» EXERCISE BRIEF
Give back exactly the first lines of the entries below, through the line with "(which we face, as".

■ ■ ■ ■ ■

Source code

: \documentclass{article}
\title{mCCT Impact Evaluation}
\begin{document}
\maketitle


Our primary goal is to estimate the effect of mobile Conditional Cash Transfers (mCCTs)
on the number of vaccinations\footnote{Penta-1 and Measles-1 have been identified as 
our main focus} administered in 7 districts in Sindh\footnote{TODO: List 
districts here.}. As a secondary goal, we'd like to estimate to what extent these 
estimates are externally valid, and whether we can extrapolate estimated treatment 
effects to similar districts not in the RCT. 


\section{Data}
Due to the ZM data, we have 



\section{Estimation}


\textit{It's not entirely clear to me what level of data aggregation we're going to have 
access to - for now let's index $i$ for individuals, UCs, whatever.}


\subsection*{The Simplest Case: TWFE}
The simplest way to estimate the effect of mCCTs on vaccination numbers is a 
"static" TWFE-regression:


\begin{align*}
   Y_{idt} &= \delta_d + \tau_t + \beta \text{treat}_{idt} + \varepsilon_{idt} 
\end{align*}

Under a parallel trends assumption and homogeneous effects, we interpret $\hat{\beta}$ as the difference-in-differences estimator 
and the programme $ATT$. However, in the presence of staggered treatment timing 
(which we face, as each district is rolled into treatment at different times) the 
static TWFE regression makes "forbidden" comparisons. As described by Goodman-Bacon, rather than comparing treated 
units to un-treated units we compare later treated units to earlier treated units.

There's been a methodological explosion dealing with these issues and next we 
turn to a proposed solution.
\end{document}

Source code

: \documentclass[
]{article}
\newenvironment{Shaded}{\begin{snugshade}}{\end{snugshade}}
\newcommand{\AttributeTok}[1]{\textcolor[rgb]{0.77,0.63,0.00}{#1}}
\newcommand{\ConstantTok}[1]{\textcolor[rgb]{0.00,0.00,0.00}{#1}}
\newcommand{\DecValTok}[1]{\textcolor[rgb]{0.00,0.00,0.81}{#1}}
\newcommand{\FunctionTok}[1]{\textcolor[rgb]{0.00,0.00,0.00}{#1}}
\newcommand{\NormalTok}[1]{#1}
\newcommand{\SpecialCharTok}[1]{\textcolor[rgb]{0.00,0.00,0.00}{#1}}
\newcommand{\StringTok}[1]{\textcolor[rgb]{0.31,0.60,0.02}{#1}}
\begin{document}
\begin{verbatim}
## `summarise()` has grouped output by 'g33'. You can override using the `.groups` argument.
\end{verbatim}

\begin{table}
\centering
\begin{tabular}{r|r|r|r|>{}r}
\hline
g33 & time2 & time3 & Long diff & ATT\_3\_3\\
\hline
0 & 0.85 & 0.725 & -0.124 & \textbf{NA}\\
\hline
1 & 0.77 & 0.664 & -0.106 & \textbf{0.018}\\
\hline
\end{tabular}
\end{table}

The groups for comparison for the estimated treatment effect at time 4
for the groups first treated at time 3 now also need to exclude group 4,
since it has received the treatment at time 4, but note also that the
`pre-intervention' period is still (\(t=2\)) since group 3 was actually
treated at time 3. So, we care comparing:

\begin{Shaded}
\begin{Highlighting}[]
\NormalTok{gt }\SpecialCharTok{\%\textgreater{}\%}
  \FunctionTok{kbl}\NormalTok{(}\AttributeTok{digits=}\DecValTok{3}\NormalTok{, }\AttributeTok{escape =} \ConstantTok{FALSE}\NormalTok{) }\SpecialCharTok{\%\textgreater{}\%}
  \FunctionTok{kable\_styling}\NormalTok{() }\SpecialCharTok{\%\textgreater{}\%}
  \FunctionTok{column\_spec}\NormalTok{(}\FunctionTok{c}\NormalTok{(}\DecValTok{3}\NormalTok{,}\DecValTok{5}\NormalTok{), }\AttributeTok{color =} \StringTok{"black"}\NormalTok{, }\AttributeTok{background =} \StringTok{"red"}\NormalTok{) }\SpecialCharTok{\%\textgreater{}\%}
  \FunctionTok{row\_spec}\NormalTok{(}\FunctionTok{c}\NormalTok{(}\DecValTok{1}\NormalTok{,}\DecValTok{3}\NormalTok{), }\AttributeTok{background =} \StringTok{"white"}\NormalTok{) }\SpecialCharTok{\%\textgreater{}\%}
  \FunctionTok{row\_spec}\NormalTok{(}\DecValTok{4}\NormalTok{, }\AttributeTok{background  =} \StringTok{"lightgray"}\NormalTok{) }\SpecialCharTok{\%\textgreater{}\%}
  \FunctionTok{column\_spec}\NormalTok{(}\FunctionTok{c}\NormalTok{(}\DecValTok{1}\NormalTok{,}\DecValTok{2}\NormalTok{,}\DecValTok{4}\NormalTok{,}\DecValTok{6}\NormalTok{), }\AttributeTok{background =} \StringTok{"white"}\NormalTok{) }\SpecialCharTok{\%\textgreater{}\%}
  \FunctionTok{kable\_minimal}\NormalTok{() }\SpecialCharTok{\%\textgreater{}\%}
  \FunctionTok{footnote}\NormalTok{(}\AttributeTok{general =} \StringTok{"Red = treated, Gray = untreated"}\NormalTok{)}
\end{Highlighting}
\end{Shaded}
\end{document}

■ ■ ■ ■ ■

» REPLY
Source code

: \documentclass{article}
\title{mCCT Impact Evaluation}
\begin{document}
\maketitle


Our primary goal is to estimate the effect of mobile Conditional Cash Transfers (mCCTs)
on the number of vaccinations\footnote{Penta-1 and Measles-1 have been identified as 
our main focus} administered in 7 districts in Sindh\footnote{TODO: List 
districts here.}. As a secondary goal, we'd like to estimate to what extent these 
estimates are externally valid, and whether we can extrapolate estimated treatment 
effects to similar districts not in the RCT. 


\section{Data}
Due to the ZM data, we have 



\section{Estimation}


\textit{It's not entirely clear to me what level of data aggregation we're going to have 
access to - for now let's index $i$ for individuals, UCs, whatever.}


\subsection*{The Simplest Case: TWFE}
The simplest way to estimate the effect of mCCTs on vaccination numbers is a 
"static" TWFE-regression:


\begin{align*}
   Y_{idt} &= \delta_d + \tau_t + \beta \text{treat}_{idt} + \varepsilon_{idt} 
\end{align*}

Under a parallel trends assumption and homogeneous effects, we interpret $\hat{\beta}$ as the difference-in-differences estimator 
and the programme $ATT$. However, in the presence of staggered treatment timing 
(which we face, as each district is rolled into treatment at different times) the 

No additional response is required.